DIVAGACIONES SOBRE UN FIN DE SEMANA.

El fuerte olor a azahar me evocó recuerdos, siempre hermosos, nuestra mente casi siempre bloquea lo desagradable, de otros tiempos, pero mientras paseaba a lo largo del margen del río sentía que esa ciudad, que en otra época me había fascinado, en la que, quizás, hasta llegue a ser feliz, ya no era mi ciudad, tal vez porque los lugares no son nada si no están asociados a nuestros estados de ánimo, me interné en el parque, no fue buena idea, la suciedad y el descuido lo inundaban todo ¿Para que lo van a limpiar si hagan lo que hagan seguimos votando a los mismos? ¡Grave tragedia de nuestro pueblo! Pero ¿Qué me importa la ciudad si lo que quiero es irme lejos? Me senté en el césped, los pavos reales cantaban su danza nupcial, los machos, ufanos, exhibiendo sus vivos colores y su cola abierta ante las hembras, parecía que había sido ayer cuando, en ese mismo lugar, había tenido mis primeros juegos eróticos con aquella chica, Alicia, Parecía que había sido ayer, pero había pasado un siglo ¿Qué habría sido de ella en estos 25 años?

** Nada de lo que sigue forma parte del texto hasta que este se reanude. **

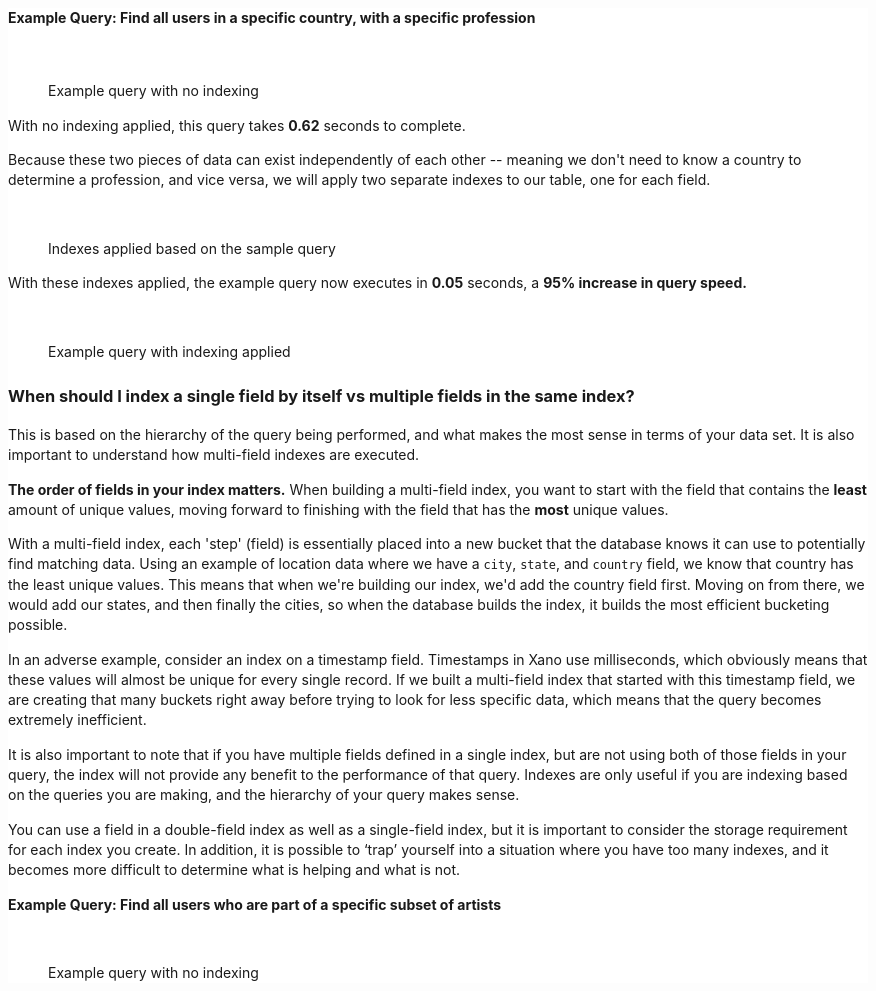 #### Example Query: Find all users in a specific country, with a specific profession

<figure><img src="https://lh3.googleusercontent.com/DqBBS92W4kPeFmqQ_opVpKYhaZjOlvMj_-F5W5f6FsbYRNYepExRJ57jOfdR-obut1jM25r-e3PsqUaZ2c8p4GsL7idsLdP3hQe3p3yITkTxeno21GuXBq3McFgC2uwvj0EzbEEJrbFa-F7vWh7rN-w" alt=""><figcaption><p>Example query with no indexing</p></figcaption></figure>

With no indexing applied, this query takes **0.62** seconds to complete.

Because these two pieces of data can exist independently of each other -- meaning we don't need to know a country to determine a profession, and vice versa, we will apply two separate indexes to our table, one for each field.

<figure><img src="https://lh5.googleusercontent.com/HKQ-aHlQjct6toQpewypBYsLXLdD5Y8hH3nk7gi_cTxUjk3gaxbjeMT83iIcaPb8Z1IO-f8SAF2xTiWsepqpfAm_qd6v4RVCG07CSN65ShG_Q-zmZrKtS6rBICqVRtYXK1sjBuDhw-7XE8FpZwbQYvM" alt=""><figcaption><p>Indexes applied based on the sample query</p></figcaption></figure>

With these indexes applied, the example query now executes in **0.05** seconds, a **95% increase in query speed.**

<figure><img src="https://lh5.googleusercontent.com/Hm6j45xDF7o_AZLnIZKt6rpCIm6G2PPuFnSSMZdW6Kn2dT34Xnkq4yEo-g5BZLZCF-g0VeQm6FtVlWmysjcr03D15ajBGMdrVrpE7k683g8FwrKcziY-kJCdG71WDsOdJLH-p0YLTPRX9rkxProi95c" alt=""><figcaption><p>Example query with indexing applied</p></figcaption></figure>

### When should I index a single field by itself vs multiple fields in the same index?

This is based on the hierarchy of the query being performed, and what makes the most sense in terms of your data set. It is also important to understand how multi-field indexes are executed.

**The order of fields in your index matters.** When building a multi-field index, you want to start with the field that contains the **least** amount of unique values, moving forward to finishing with the field that has the **most** unique values.

With a multi-field index, each 'step' (field) is essentially placed into a new bucket that the database knows it can use to potentially find matching data. Using an example of location data where we have a `city`, `state`, and `country` field, we know that country has the least unique values. This means that when we're building our index, we'd add the country field first. Moving on from there, we would add our states, and then finally the cities, so when the database builds the index, it builds the most efficient bucketing possible.

In an adverse example, consider an index on a timestamp field. Timestamps in Xano use milliseconds, which obviously means that these values will almost be unique for every single record. If we built a multi-field index that started with this timestamp field, we are creating that many buckets right away before trying to look for less specific data, which means that the query becomes extremely inefficient.

It is also important to note that if you have multiple fields defined in a single index, but are not using both of those fields in your query, the index will not provide any benefit to the performance of that query. Indexes are only useful if you are indexing based on the queries you are making, and the hierarchy of your query makes sense.

You can use a field in a double-field index as well as a single-field index, but it is important to consider the storage requirement for each index you create. In addition, it is possible to ‘trap’ yourself into a situation where you have too many indexes, and it becomes more difficult to determine what is helping and what is not.

**Example Query: Find all users who are part of a specific subset of artists**

<figure><img src="https://lh5.googleusercontent.com/TE8piA-TZd-1pohkWh7GO3RuZ549fQSQU3LINMkM7uvkfuqGk5TVDp65tsIqwFW1kycjvezEtzvJ8RfQtREhdYCl4kXnK2YCaIGgubAyRbFcbNbaxZymu7nXSbdPK7qY1MgS2GbMAZTgAorZ5M6nafI" alt=""><figcaption><p>Example query with no indexing</p></figcaption></figure>
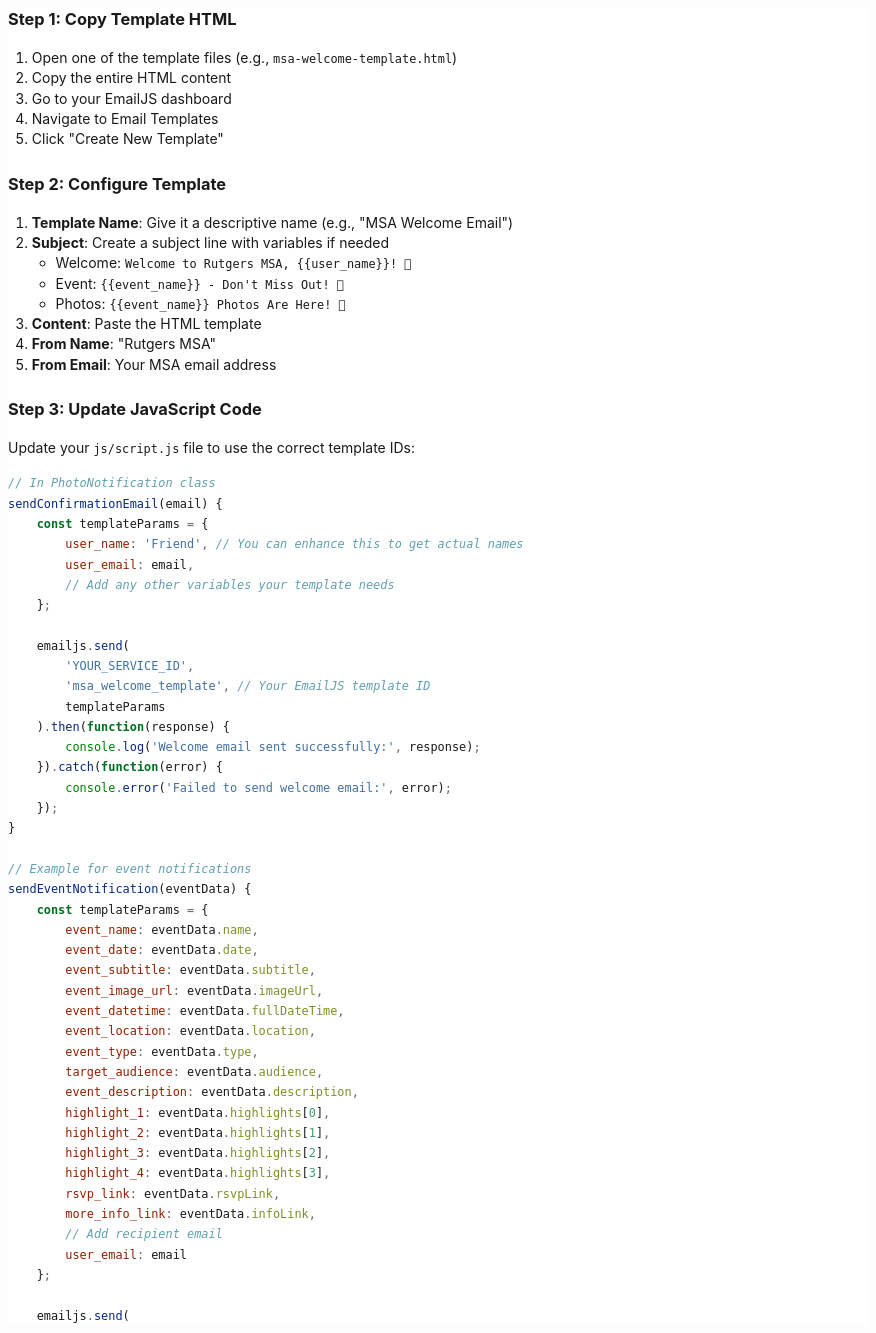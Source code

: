 ### Step 1: Copy Template HTML
1. Open one of the template files (e.g., `msa-welcome-template.html`)
2. Copy the entire HTML content
3. Go to your EmailJS dashboard
4. Navigate to Email Templates
5. Click "Create New Template"

### Step 2: Configure Template
1. **Template Name**: Give it a descriptive name (e.g., "MSA Welcome Email")
2. **Subject**: Create a subject line with variables if needed
   - Welcome: `Welcome to Rutgers MSA, {{user_name}}! 🎉`
   - Event: `{{event_name}} - Don't Miss Out! 📅`
   - Photos: `{{event_name}} Photos Are Here! 📸`
3. **Content**: Paste the HTML template
4. **From Name**: "Rutgers MSA"
5. **From Email**: Your MSA email address

### Step 3: Update JavaScript Code
Update your `js/script.js` file to use the correct template IDs:

```javascript
// In PhotoNotification class
sendConfirmationEmail(email) {
    const templateParams = {
        user_name: 'Friend', // You can enhance this to get actual names
        user_email: email,
        // Add any other variables your template needs
    };

    emailjs.send(
        'YOUR_SERVICE_ID',
        'msa_welcome_template', // Your EmailJS template ID
        templateParams
    ).then(function(response) {
        console.log('Welcome email sent successfully:', response);
    }).catch(function(error) {
        console.error('Failed to send welcome email:', error);
    });
}

// Example for event notifications
sendEventNotification(eventData) {
    const templateParams = {
        event_name: eventData.name,
        event_date: eventData.date,
        event_subtitle: eventData.subtitle,
        event_image_url: eventData.imageUrl,
        event_datetime: eventData.fullDateTime,
        event_location: eventData.location,
        event_type: eventData.type,
        target_audience: eventData.audience,
        event_description: eventData.description,
        highlight_1: eventData.highlights[0],
        highlight_2: eventData.highlights[1],
        highlight_3: eventData.highlights[2],
        highlight_4: eventData.highlights[3],
        rsvp_link: eventData.rsvpLink,
        more_info_link: eventData.infoLink,
        // Add recipient email
        user_email: email
    };

    emailjs.send(
```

La historia de estos tres últimos días había sido rara, quería ordenarla, resumirla, reducirla a hechos y conclusión.

Había llegado al aeropuerto una hora antes, siempre me ocurre igual, por no llegar tarde siempre llego temprano, me entretuve en pasear por las tiendas para matar el tiempo, compré un peluche, a ella le encantaban los peluches, los tenía a cientos, era una osita con un babero en el que estaba escrito Daisy, era el nick con el que la conocí un día en un chat de internet.

Algo interrumpió mis pensamientos: How can I get to Plaza de España? Ahead on the left. Estuve tentado de decirles que no fueran ¡que vergüenza! ¿Qué puede pensar un giri de un pueblo que no es capaz de cuidar el monumento más bonito de la ciudad?

La megafonía anunció el aterrizaje del vuelo, la vi salir por la puerta, la besé en los labios ¡Que difícil es dar un beso apasionado a un trozo de hielo! Musitó –hola- después de todo igual eran imaginaciones mías, el hielo no habla.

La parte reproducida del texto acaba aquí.